Exercise instructions
Your task is to write out the entire listing exactly, omitting its pictures.

Input records
────────────────

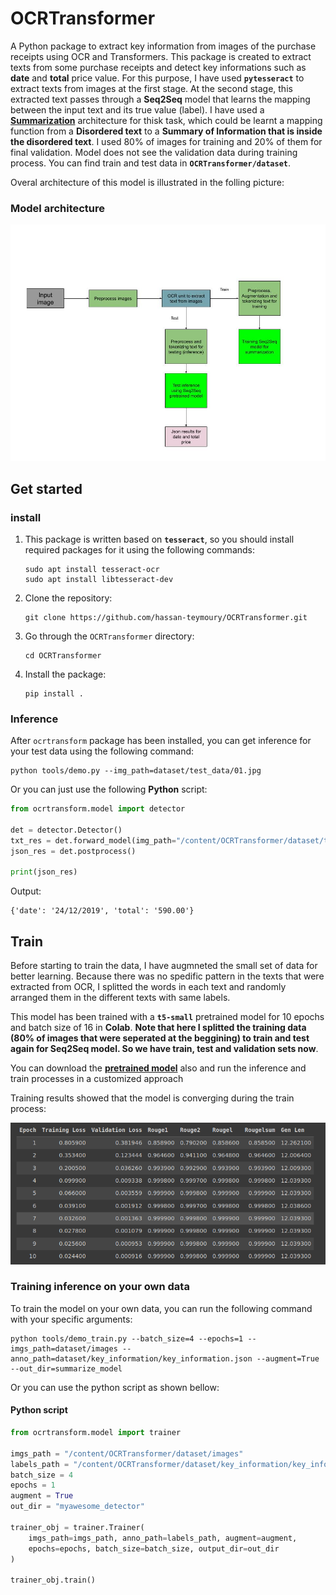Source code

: # OCRTransformer

A Python package to extract key information from images of the purchase receipts using OCR and Transformers.
This package is created to extract texts from some purchase receipts and detect key informations such as __date__ and __total__ price value. For this purpose, I have used __`pytesseract`__ to extract texts from images at the first stage. At the second stage, this extracted text passes through a __Seq2Seq__ model that learns the mapping between the input text and its true value (label). I have used a [__Summarization__](https://huggingface.co/docs/transformers/tasks/summarization) architecture for thisk task, which could be learnt a mapping function from a __Disordered text__ to a __Summary of Information that is inside the disordered text__. I used 80% of images for training and 20% of them for final validation. Model does not see the validation data during training process.
You can find train and test data in __`OCRTransformer/dataset`__.


Overal architecture of this model is illustrated in the folling picture:

### Model architecture


![Alt text](docs/model_arch.jpg)



## Get started


### __install__

1. This package is written based on __`tesseract`__,  so you should install required packages for it using the following commands:

    ```terminal
    sudo apt install tesseract-ocr
    sudo apt install libtesseract-dev
    ```


2. Clone the repository:

    ```terminal
    git clone https://github.com/hassan-teymoury/OCRTransformer.git
    ```

3. Go through the `OCRTransformer` directory:
    
    ```terminal
    cd OCRTransformer
    ```

4. Install the package:

    ```terminal
    pip install .
    ```


### Inference

After `ocrtransform` package has been installed, you can get inference for your test data using the following command:

```terminal
python tools/demo.py --img_path=dataset/test_data/01.jpg
```

Or you can just use the following __Python__ script:

```python
from ocrtransform.model import detector

det = detector.Detector()
txt_res = det.forward_model(img_path="/content/OCRTransformer/dataset/test_data/02.jpg")
json_res = det.postprocess()

print(json_res)
```

Output:
```terinal
{'date': '24/12/2019', 'total': '590.00'}
```

## Train

Before starting to train the data, I have augmneted the small set of data for better learning. Because there was no spedific pattern in the texts that were extracted from OCR, I splitted the words in each text and randomly arranged them in the different texts with same labels. 

This model has been trained with a __`t5-small`__ pretrained model for 10 epochs and batch size of 16 in __Colab__.  __Note that here I splitted the training data (80% of images that were seperated at the beggining) to train and test again for Seq2Seq model.  So we have train, test and validation sets now__.

You can download the [__pretrained model__](https://drive.google.com/drive/folders/16R6xaxp_N5fYfXfaC96JOFxgtcsNGdxY?usp=sharing) also and run the inference and train processes in a customized approach


Training results showed that the model is converging during the train process:

![Alt text](docs/train_10_epochs.png)

### Training inference on your own data

To train the model on your own data, you can run the following command with your specific arguments:

```terminal
python tools/demo_train.py --batch_size=4 --epochs=1 --imgs_path=dataset/images --anno_path=dataset/key_information/key_information.json --augment=True --out_dir=summarize_model
```

Or you can use the python script as shown bellow:

#### Python script
```python
from ocrtransform.model import trainer

imgs_path = "/content/OCRTransformer/dataset/images"
labels_path = "/content/OCRTransformer/dataset/key_information/key_information.json"
batch_size = 4
epochs = 1
augment = True
out_dir = "myawesome_detector"

trainer_obj = trainer.Trainer(
    imgs_path=imgs_path, anno_path=labels_path, augment=augment,
    epochs=epochs, batch_size=batch_size, output_dir=out_dir
)

trainer_obj.train()
```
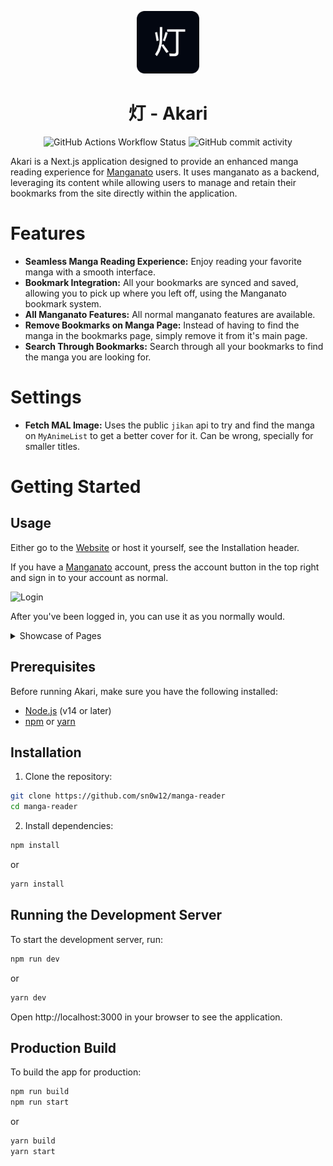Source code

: <p align="center">
  <img src="./public/img/icon.png" alt="Icon" width="100" />
</p>

<h1 align="center">灯 - Akari</h1>

<div align="center">
    <img alt="GitHub Actions Workflow Status" src="https://img.shields.io/github/actions/workflow/status/sn0w12/Akari/build.yml">
    <img alt="GitHub commit activity" src="https://img.shields.io/github/commit-activity/m/sn0w12/Akari">
</div>

Akari is a Next.js application designed to provide an enhanced manga reading experience for [Manganato](https://manganato.com/) users. It uses manganato as a backend, leveraging its content while allowing users to manage and retain their bookmarks from the site directly within the application.

# Features

- **Seamless Manga Reading Experience:** Enjoy reading your favorite manga with a smooth interface.
- **Bookmark Integration:** All your bookmarks are synced and saved, allowing you to pick up where you left off, using the Manganato bookmark system.
- **All Manganato Features:** All normal manganato features are available.
- **Remove Bookmarks on Manga Page:** Instead of having to find the manga in the bookmarks page, simply remove it from it's main page.
- **Search Through Bookmarks:** Search through all your bookmarks to find the manga you are looking for.

# Settings

- **Fetch MAL Image:** Uses the public `jikan` api to try and find the manga on `MyAnimeList` to get a better cover for it. Can be wrong, specially for smaller titles.

# Getting Started

## Usage

Either go to the [Website](https://akari-psi.vercel.app/) or host it yourself, see the Installation header.

If you have a [Manganato](https://manganato.com/) account, press the account button in the top right and sign in to your account as normal.

![Login](https://i.imgur.com/FqBrXCJ.png)

After you've been logged in, you can use it as you normally would.

<details>
  <summary>Showcase of Pages</summary>

### Front Page

![FrontPage](https://i.imgur.com/4c5yLKB.png)

### Bookmarks

![Bookmarks](https://i.imgur.com/Jub6Dbg.png)

### Manga

![Manga](https://i.imgur.com/1zyTaW1.png)

### Genre

![Genre](https://i.imgur.com/AxchlG8.png)

</details>

## Prerequisites

Before running Akari, make sure you have the following installed:

- [Node.js](https://nodejs.org/) (v14 or later)
- [npm](https://www.npmjs.com/) or [yarn](https://yarnpkg.com/)

## Installation

1. Clone the repository:

```bash
git clone https://github.com/sn0w12/manga-reader
cd manga-reader
```

2. Install dependencies:

```bash
npm install
```

or

```bash
yarn install
```

## Running the Development Server

To start the development server, run:

```bash
npm run dev
```

or

```bash
yarn dev
```

Open http://localhost:3000 in your browser to see the application.

## Production Build

To build the app for production:

```bash
npm run build
npm run start
```

or

```bash
yarn build
yarn start
```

────────────────

Worked solution
Source code

: # OCRTransformer

A Python package to extract key information from images of the purchase receipts using OCR and Transformers.
This package is created to extract texts from some purchase receipts and detect key informations such as __date__ and __total__ price value. For this purpose, I have used __`pytesseract`__ to extract texts from images at the first stage. At the second stage, this extracted text passes through a __Seq2Seq__ model that learns the mapping between the input text and its true value (label). I have used a [__Summarization__](https://huggingface.co/docs/transformers/tasks/summarization) architecture for thisk task, which could be learnt a mapping function from a __Disordered text__ to a __Summary of Information that is inside the disordered text__. I used 80% of images for training and 20% of them for final validation. Model does not see the validation data during training process.
You can find train and test data in __`OCRTransformer/dataset`__.


Overal architecture of this model is illustrated in the folling picture:

### Model architecture


![Alt text](docs/model_arch.jpg)



## Get started


### __install__

1. This package is written based on __`tesseract`__,  so you should install required packages for it using the following commands:

    ```terminal
    sudo apt install tesseract-ocr
    sudo apt install libtesseract-dev
    ```


2. Clone the repository:

    ```terminal
    git clone https://github.com/hassan-teymoury/OCRTransformer.git
    ```

3. Go through the `OCRTransformer` directory:
    
    ```terminal
    cd OCRTransformer
    ```

4. Install the package:

    ```terminal
    pip install .
    ```


### Inference

After `ocrtransform` package has been installed, you can get inference for your test data using the following command:

```terminal
python tools/demo.py --img_path=dataset/test_data/01.jpg
```

Or you can just use the following __Python__ script:

```python
from ocrtransform.model import detector

det = detector.Detector()
txt_res = det.forward_model(img_path="/content/OCRTransformer/dataset/test_data/02.jpg")
json_res = det.postprocess()

print(json_res)
```

Output:
```terinal
{'date': '24/12/2019', 'total': '590.00'}
```

## Train

Before starting to train the data, I have augmneted the small set of data for better learning. Because there was no spedific pattern in the texts that were extracted from OCR, I splitted the words in each text and randomly arranged them in the different texts with same labels. 

This model has been trained with a __`t5-small`__ pretrained model for 10 epochs and batch size of 16 in __Colab__.  __Note that here I splitted the training data (80% of images that were seperated at the beggining) to train and test again for Seq2Seq model.  So we have train, test and validation sets now__.

You can download the [__pretrained model__](https://drive.google.com/drive/folders/16R6xaxp_N5fYfXfaC96JOFxgtcsNGdxY?usp=sharing) also and run the inference and train processes in a customized approach


Training results showed that the model is converging during the train process:

![Alt text](docs/train_10_epochs.png)

### Training inference on your own data

To train the model on your own data, you can run the following command with your specific arguments:

```terminal
python tools/demo_train.py --batch_size=4 --epochs=1 --imgs_path=dataset/images --anno_path=dataset/key_information/key_information.json --augment=True --out_dir=summarize_model
```

Or you can use the python script as shown bellow:

#### Python script
```python
from ocrtransform.model import trainer

imgs_path = "/content/OCRTransformer/dataset/images"
labels_path = "/content/OCRTransformer/dataset/key_information/key_information.json"
batch_size = 4
epochs = 1
augment = True
out_dir = "myawesome_detector"

trainer_obj = trainer.Trainer(
    imgs_path=imgs_path, anno_path=labels_path, augment=augment,
    epochs=epochs, batch_size=batch_size, output_dir=out_dir
)

trainer_obj.train()
```
Source code

: <p align="center">
  <img src="./public/img/icon.png" alt="Icon" width="100" />
</p>

<h1 align="center">灯 - Akari</h1>

<div align="center">
    <img alt="GitHub Actions Workflow Status" src="https://img.shields.io/github/actions/workflow/status/sn0w12/Akari/build.yml">
    <img alt="GitHub commit activity" src="https://img.shields.io/github/commit-activity/m/sn0w12/Akari">
</div>

Akari is a Next.js application designed to provide an enhanced manga reading experience for [Manganato](https://manganato.com/) users. It uses manganato as a backend, leveraging its content while allowing users to manage and retain their bookmarks from the site directly within the application.

# Features

- **Seamless Manga Reading Experience:** Enjoy reading your favorite manga with a smooth interface.
- **Bookmark Integration:** All your bookmarks are synced and saved, allowing you to pick up where you left off, using the Manganato bookmark system.
- **All Manganato Features:** All normal manganato features are available.
- **Remove Bookmarks on Manga Page:** Instead of having to find the manga in the bookmarks page, simply remove it from it's main page.
- **Search Through Bookmarks:** Search through all your bookmarks to find the manga you are looking for.

# Settings

- **Fetch MAL Image:** Uses the public `jikan` api to try and find the manga on `MyAnimeList` to get a better cover for it. Can be wrong, specially for smaller titles.

# Getting Started

## Usage

Either go to the [Website](https://akari-psi.vercel.app/) or host it yourself, see the Installation header.

If you have a [Manganato](https://manganato.com/) account, press the account button in the top right and sign in to your account as normal.

![Login](https://i.imgur.com/FqBrXCJ.png)

After you've been logged in, you can use it as you normally would.

<details>
  <summary>Showcase of Pages</summary>

### Front Page

![FrontPage](https://i.imgur.com/4c5yLKB.png)

### Bookmarks

![Bookmarks](https://i.imgur.com/Jub6Dbg.png)

### Manga

![Manga](https://i.imgur.com/1zyTaW1.png)

### Genre

![Genre](https://i.imgur.com/AxchlG8.png)

</details>

## Prerequisites

Before running Akari, make sure you have the following installed:

- [Node.js](https://nodejs.org/) (v14 or later)
- [npm](https://www.npmjs.com/) or [yarn](https://yarnpkg.com/)

## Installation

1. Clone the repository:

```bash
git clone https://github.com/sn0w12/manga-reader
cd manga-reader
```

2. Install dependencies:

```bash
npm install
```

or

```bash
yarn install
```

## Running the Development Server

To start the development server, run:

```bash
npm run dev
```

or

```bash
yarn dev
```

Open http://localhost:3000 in your browser to see the application.

## Production Build

To build the app for production:

```bash
npm run build
npm run start
```

or

```bash
yarn build
yarn start
```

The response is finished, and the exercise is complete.